I think so. I think the Watchmen characters are at least as distinct from the Charlton characters as Superman is from Doc Savage and from Philip Wylie’s Gladiator, two acknowledged influences on the character. Or, if you prefer, as different as Batman is from Zorro or The Shadow. New stories are always inspired by old ones.
On the other hand, rights to a character or story don’t exist forever. The characters Moore uses in LOEG have fallen into the public domain. They’re available for anyone to use. And the writers who created them knew this would happen after their death. I see no contradiction here with Moore’s stance. (Moore has made reference in LOEG to some characters still under copyright; so far as I know, these uses are fundamentally satirical, which is allowed.)
At least some of the creators of the sequels have thought about the moral issues involved with the work. J. Michael Straczynski said in an interview that:
A lot of folks feel that these characters shouldn’t be touched by anyone other than Alan, and while that’s absolutely understandable on an emotional level, it’s deeply flawed on a logical level. Based on durability and recognition, one could make the argument that Superman is the greatest comics character ever created. But neither Alan nor anyone else has ever suggested that no one other than Shuster and Siegel should ever be allowed to write Superman. Alan didn’t pass on being brought on to write Swamp Thing, a seminal comics character created by Len Wein, and he did a terrific job. He didn’t say “No, no, I can’t, that’s Len’s character.” Nor should he have.
… Alan has spent most of the last decade writing some very, very good stories about characters created by other writers, including Alice (from Wonderland), Dorothy (from Oz), Wendy (from Peter Pan), as well as Captain Nemo, the Invisible Man, Jekyll and Hyde and Professor Moriarty. I think one loses a little of the moral high ground to say, “I can write characters created by Jules Verne, HG Wells, Robert Louis Stevenson, Arthur Conan Doyle and Frank Baum, but it’s wrong for anyone else to write my characters.”
The lack of his blessings has no more impact on the actual storytelling process than would be the case if we had his blessings. The story has to stand on its own. A crappy story wouldn’t be helped by having his blessings, and a good one isn’t made better for it. Would it be nice? Sure. I’d love it. Again, I have always been a massive fan of Alan’s work. Back when I worked on The New Twilight Zone, I tracked him down and, after pulling every string I could find, managed to get him on the phone to ask if he’d please consider writing an episode. (He said no.) Alan is the best of us. I’ve said repeatedly, online and at conventions, that on a scale from 1-10, Alan is a full-blown 10. I’ve not only said it, more importantly, I’ve always believed it.
Pressed further by fans, Straczynski reflected in a post on Facebook about the prequel project.
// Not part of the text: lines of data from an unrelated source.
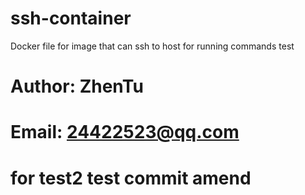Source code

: # ssh-container
Docker file for image that can ssh to host for running commands
test

# Author: ZhenTu
# Email: 24422523@qq.com

# for test2 test commit amend
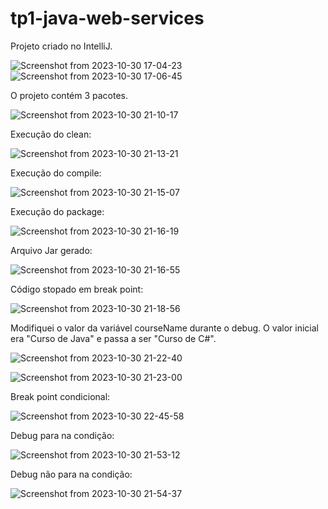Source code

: # tp1-java-web-services

Projeto criado no IntelliJ.

![Screenshot from 2023-10-30 17-04-23](https://github.com/FelisbertoBastos/tp1-java-web-services/assets/26679349/51b3311b-7c55-465e-a725-55c4071807d0)
![Screenshot from 2023-10-30 17-06-45](https://github.com/FelisbertoBastos/tp1-java-web-services/assets/26679349/bbbc6d4e-13e9-4734-9173-226f579dddb8)

O projeto contém 3 pacotes.

![Screenshot from 2023-10-30 21-10-17](https://github.com/FelisbertoBastos/tp1-java-web-services/assets/26679349/0be2e8c4-a784-44aa-b5d6-fbb0360cfd0b)

Execução do clean:

![Screenshot from 2023-10-30 21-13-21](https://github.com/FelisbertoBastos/tp1-java-web-services/assets/26679349/96e68a2e-8e3f-408c-be88-a2adc021bc91)

Execução do compile:

![Screenshot from 2023-10-30 21-15-07](https://github.com/FelisbertoBastos/tp1-java-web-services/assets/26679349/dec06995-d1ba-43e5-809b-952a87861f51)

Execução do package:

![Screenshot from 2023-10-30 21-16-19](https://github.com/FelisbertoBastos/tp1-java-web-services/assets/26679349/401e77a8-e219-4422-924f-a0bd4f9a955b)

Arquivo Jar gerado:

![Screenshot from 2023-10-30 21-16-55](https://github.com/FelisbertoBastos/tp1-java-web-services/assets/26679349/bddc81cd-7d00-4955-b33b-65a6e74c683e)

Código stopado em break point:

![Screenshot from 2023-10-30 21-18-56](https://github.com/FelisbertoBastos/tp1-java-web-services/assets/26679349/384c6389-96cd-49c2-9167-5912ef4a0f19)

Modifiquei o valor da variável courseName durante o debug. O valor inicial era "Curso de Java" e passa a ser "Curso de C#".

![Screenshot from 2023-10-30 21-22-40](https://github.com/FelisbertoBastos/tp1-java-web-services/assets/26679349/d26a7435-659b-4ae4-85e4-89e1a3109f1d)

![Screenshot from 2023-10-30 21-23-00](https://github.com/FelisbertoBastos/tp1-java-web-services/assets/26679349/973bc066-9841-4fa3-accb-e82adabb4ae8)

Break point condicional:

![Screenshot from 2023-10-30 22-45-58](https://github.com/FelisbertoBastos/tp1-java-web-services/assets/26679349/5736c341-9b9c-4f80-91ca-b9903ef533cc)

Debug para na condição:

![Screenshot from 2023-10-30 21-53-12](https://github.com/FelisbertoBastos/tp1-java-web-services/assets/26679349/521a2065-bfe5-4d18-9323-db910e81e3ed)

Debug não para na condição:

![Screenshot from 2023-10-30 21-54-37](https://github.com/FelisbertoBastos/tp1-java-web-services/assets/26679349/a2a0c965-16ed-4215-9c0a-4902f7c9646d)


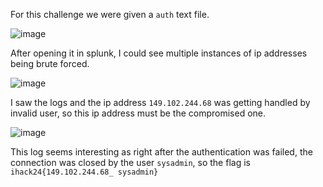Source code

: For this challenge we were given a `auth` text file.

![image](https://github.com/user-attachments/assets/f1c7535b-b769-48c6-be2a-69c8917a7814)

After opening it in splunk, I could see multiple instances of ip addresses being brute forced. 

![image](https://github.com/user-attachments/assets/5a4945df-0af1-49b1-9249-4df0f84ba506)

I saw the logs and the ip address `149.102.244.68` was getting handled by invalid user, so this ip address must be the compromised one. 

![image](https://github.com/user-attachments/assets/3ef65fda-8d1d-4bcf-a2a7-759e9b28b895)
 
This log seems interesting as right after the authentication was failed, the connection was closed by the user `sysadmin`, so the flag  is `ihack24{149.102.244.68_ sysadmin}`
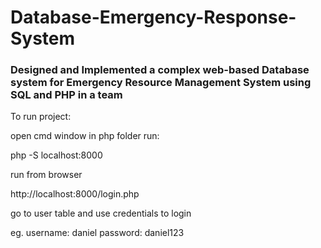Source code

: # Database-Emergency-Response-System

### Designed and Implemented a complex web-based Database system for Emergency Resource Management System using SQL and PHP in a team

To run project:

open cmd window in php folder
run:

php -S localhost:8000

run from browser

http://localhost:8000/login.php

go to user table and use credentials to login

eg.
username: daniel
password: daniel123
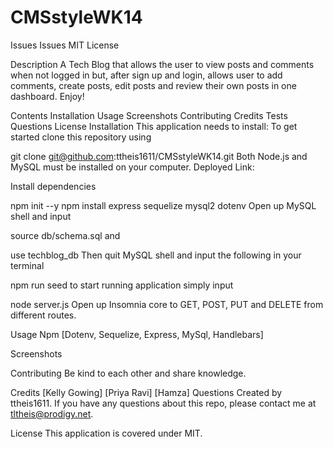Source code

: # CMSstyleWK14

Issues Issues MIT License

Description
A Tech Blog that allows the user to view posts and comments when not logged in but, after sign up and login, allows user to add comments, create posts, edit posts and review their own posts in one dashboard. Enjoy!

Contents
Installation
Usage
Screenshots
Contributing
Credits
Tests
Questions
License
Installation
This application needs to install: To get started clone this repository using

git clone git@github.com:ttheis1611/CMSstyleWK14.git Both Node.js and MySQL must be installed on your computer. Deployed Link: 

Install dependencies

npm init --y npm install express sequelize mysql2 dotenv Open up MySQL shell and input

source db/schema.sql and

use techblog_db Then quit MySQL shell and input the following in your terminal

npm run seed to start running application simply input

node server.js Open up Insomnia core to GET, POST, PUT and DELETE from different routes.

Usage
Npm [Dotenv, Sequelize, Express, MySql, Handlebars]

Screenshots


Contributing
Be kind to each other and share knowledge.

Credits
[Kelly Gowing]
[Priya Ravi]
[Hamza]
Questions
Created by ttheis1611. If you have any questions about this repo, please contact me at tltheis@prodigy.net.

License
This application is covered under MIT.
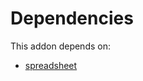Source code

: # Dependencies

This addon depends on:

- [spreadsheet](https://github.com/bringout/oca-ocb-report/tree/2b62ab25bcd2b6d53532bff76dd488162247f51e/odoo-bringout-oca-ocb-spreadsheet)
He said:
Let me start out by tackling head-on the most frequent question: “how would you feel if Babylon 5 was being done without your permission?” It’s a fair question, and it needs to be fairly answered… but it has to be an honest comparison, apples to apples, not apples to pomegranates.
First, we have to take the word “permission” off the table. Warner Bros. owns Babylon 5 lock, stock and phased-plasma guns, just as DC owns the Watchmen characters. DC wasn’t making creator-owned deals back in the 80s. Moreover, they were variations on characters that had been previously created for the Charleton Comics universe. Main point is: neither of us owns these characters in any significant legal way. Consequently, neither company needs our permission to do anything.
Straczynski went on to note that DC had approached Moore over the years with various offers to continue the work, and said:
If Warners offered me creative freedom, money and a budget to do the show the way I wanted, up to and including my completely owning the show, and I said no to that deal, and if after Warners waited TWENTY FIVE YEARS for me to change my mind they finally decided to go ahead and make B5 without me… then I would have absolutely zero right to complain about it. Because it was my choice to remove myself from the process, it wasn’t something foisted upon me by anybody else.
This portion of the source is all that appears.